> [What is being asked] Your reply should be made up of every line in the records below that holds the string "load".

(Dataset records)
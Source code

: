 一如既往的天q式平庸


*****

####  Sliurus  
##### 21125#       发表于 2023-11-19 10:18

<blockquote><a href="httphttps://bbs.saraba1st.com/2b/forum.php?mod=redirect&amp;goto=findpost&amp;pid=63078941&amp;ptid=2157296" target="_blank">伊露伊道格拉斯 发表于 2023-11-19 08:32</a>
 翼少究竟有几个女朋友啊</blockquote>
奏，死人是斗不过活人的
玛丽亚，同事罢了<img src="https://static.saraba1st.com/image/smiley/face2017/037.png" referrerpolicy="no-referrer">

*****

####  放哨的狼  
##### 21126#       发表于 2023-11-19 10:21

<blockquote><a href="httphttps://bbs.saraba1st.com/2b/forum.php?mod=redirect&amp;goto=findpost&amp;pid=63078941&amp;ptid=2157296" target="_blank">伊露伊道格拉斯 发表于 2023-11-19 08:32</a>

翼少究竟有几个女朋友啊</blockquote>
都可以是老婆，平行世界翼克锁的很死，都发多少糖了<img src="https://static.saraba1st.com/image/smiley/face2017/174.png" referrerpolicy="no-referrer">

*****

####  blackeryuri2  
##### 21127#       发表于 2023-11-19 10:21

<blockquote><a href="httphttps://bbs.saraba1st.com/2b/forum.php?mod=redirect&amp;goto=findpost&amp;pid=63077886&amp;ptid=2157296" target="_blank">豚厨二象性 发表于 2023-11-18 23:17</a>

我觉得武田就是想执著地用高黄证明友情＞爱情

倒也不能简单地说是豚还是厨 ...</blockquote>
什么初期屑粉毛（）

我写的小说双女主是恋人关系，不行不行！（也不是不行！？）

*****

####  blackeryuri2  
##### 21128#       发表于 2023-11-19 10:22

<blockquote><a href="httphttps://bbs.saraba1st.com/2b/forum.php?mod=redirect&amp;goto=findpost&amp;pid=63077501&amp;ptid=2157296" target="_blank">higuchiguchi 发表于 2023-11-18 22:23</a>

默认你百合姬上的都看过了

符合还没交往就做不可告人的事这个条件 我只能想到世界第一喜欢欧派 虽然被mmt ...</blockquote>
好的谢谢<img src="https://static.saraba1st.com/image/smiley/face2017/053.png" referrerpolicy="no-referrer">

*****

* * *

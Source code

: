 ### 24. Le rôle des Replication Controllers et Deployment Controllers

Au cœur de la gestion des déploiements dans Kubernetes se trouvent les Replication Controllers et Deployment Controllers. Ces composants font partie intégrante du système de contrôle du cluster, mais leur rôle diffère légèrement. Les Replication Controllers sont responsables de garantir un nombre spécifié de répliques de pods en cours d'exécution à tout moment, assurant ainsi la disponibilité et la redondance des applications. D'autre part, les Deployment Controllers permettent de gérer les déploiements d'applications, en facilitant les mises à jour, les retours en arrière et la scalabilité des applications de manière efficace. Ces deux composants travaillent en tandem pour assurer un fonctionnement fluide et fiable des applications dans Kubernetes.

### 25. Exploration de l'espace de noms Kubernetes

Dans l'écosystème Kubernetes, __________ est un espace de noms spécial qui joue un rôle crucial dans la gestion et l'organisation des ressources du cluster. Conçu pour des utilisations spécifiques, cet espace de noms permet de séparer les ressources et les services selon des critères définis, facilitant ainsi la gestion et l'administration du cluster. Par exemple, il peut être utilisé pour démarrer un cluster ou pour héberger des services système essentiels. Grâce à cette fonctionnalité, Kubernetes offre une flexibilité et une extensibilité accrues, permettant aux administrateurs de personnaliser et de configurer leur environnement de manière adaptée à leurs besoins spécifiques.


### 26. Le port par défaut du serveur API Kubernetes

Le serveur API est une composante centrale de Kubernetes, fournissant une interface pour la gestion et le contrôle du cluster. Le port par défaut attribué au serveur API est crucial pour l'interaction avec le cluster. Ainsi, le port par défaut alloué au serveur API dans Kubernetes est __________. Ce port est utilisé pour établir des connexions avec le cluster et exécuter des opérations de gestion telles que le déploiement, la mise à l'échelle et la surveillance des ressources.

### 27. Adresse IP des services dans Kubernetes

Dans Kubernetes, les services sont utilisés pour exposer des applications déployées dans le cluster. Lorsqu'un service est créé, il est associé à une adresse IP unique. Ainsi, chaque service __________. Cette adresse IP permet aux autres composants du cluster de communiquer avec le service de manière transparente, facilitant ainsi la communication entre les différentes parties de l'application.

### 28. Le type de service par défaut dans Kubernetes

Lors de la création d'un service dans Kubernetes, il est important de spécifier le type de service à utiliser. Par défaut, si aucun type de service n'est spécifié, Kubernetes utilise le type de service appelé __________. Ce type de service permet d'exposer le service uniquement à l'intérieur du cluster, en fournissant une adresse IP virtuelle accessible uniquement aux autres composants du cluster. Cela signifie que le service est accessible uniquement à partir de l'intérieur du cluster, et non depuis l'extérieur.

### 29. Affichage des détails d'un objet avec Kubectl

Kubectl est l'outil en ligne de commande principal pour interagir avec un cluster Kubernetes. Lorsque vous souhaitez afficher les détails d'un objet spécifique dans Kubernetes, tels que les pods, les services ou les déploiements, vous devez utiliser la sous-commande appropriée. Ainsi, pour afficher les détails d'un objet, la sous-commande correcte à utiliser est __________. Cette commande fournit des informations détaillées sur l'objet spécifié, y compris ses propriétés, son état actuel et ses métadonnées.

...

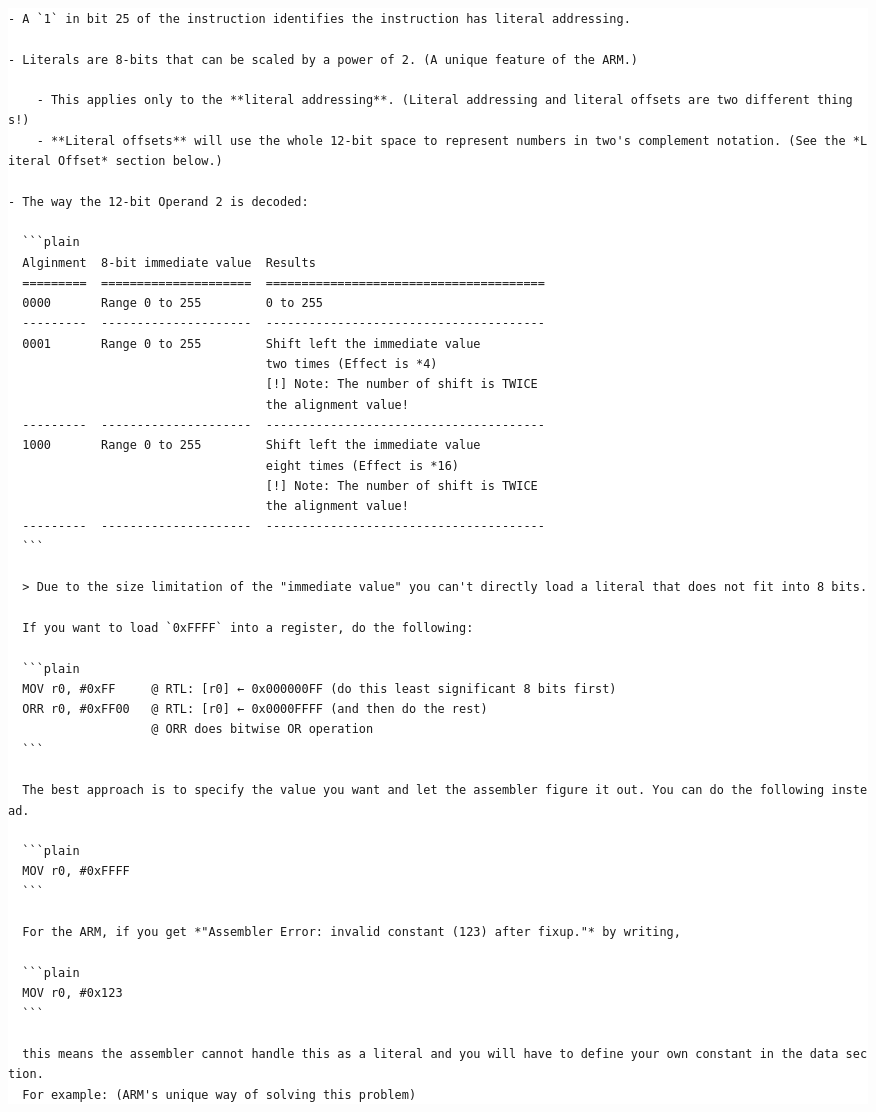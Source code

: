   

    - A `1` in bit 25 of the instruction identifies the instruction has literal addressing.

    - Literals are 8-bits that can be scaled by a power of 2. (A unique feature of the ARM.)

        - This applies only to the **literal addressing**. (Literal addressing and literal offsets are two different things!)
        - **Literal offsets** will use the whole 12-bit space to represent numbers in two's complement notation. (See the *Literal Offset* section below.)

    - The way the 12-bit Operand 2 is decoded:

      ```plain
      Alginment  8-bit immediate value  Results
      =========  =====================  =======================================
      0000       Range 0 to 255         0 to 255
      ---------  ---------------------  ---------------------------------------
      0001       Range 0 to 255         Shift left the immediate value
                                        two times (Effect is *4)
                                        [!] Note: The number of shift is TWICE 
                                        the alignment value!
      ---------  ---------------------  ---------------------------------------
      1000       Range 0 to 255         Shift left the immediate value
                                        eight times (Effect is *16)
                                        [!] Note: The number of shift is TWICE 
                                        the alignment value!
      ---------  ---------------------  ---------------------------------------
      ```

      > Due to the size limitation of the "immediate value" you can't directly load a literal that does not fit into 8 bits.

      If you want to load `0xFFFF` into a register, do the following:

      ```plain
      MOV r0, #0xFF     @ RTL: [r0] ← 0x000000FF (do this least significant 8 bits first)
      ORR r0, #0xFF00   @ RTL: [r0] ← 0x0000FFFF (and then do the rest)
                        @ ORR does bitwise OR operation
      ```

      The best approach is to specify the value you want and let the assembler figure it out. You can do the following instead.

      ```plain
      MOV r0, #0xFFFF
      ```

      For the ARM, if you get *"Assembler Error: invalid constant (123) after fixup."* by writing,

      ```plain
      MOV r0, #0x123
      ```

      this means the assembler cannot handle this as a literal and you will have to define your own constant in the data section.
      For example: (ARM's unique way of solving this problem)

> [Problem solution]
      > Due to the size limitation of the "immediate value" you can't directly load a literal that does not fit into 8 bits.
      If you want to load `0xFFFF` into a register, do the following:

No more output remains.